When Money Dies: Germany and Paper Money After 1910 – Marcia Christoff-Kurapovna – Mises Daily.
The story of the destruction of the German mark during the hyper-inflation of Weimar Germany from 1919 to its horrific peak in November 1923 is usually dismissed as a bizarre anomaly in the economic history of the twentieth century. But no episode better illustrates the dire consequences of unsound money or makes a more devastating, real-life case against fiat-currency: where there is no restraint, monetary death will follow.
“It matters little that the causes of the Weimar inflation are in many ways unrepeatable; that political conditions are different, or that it is almost inconceivable that financial chaos would ever again be allowed to develop so far,” wrote British historian and MP Adam Fergusson in his 1975 classic, When Money Dies. “The question to be asked — the danger to be recognized — is how inflation, however caused, affects a nation.”
The US Federal Reserve of 2014 is not the Reichsbank of 1914. Yet today’s policy mindset is dangerously reminiscent of the attitudes that helped to excacerbate the economic downfall of inter-war Germany.

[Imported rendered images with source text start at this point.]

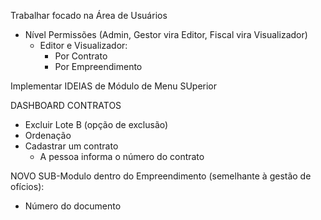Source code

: 

Trabalhar focado na Área de Usuários
- Nível Permissões (Admin, Gestor vira Editor, Fiscal vira Visualizador)
    - Editor e Visualizador:
        - Por Contrato
        - Por Empreendimento

Implementar IDEIAS de Módulo de Menu SUperior

DASHBOARD CONTRATOS
- Excluir Lote B (opção de exclusão)
- Ordenação
- Cadastrar um contrato
    - A pessoa informa o número do contrato

NOVO SUB-Modulo dentro do Empreendimento (semelhante à gestão de ofícios):
- Número do documento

These include: the unrestrained financing of budget deficits under war and post-war conditions; the unaccountable creation of the money supply by a central bank; the creation of undisciplined credit linked to this expansion of the money supply; the aggressive inflating of asset values; the discounting of short-term treasury bills and notes in practically unlimited amounts; rapid currency depreciation, and a ratio of federal debt to GDP over 100 percent.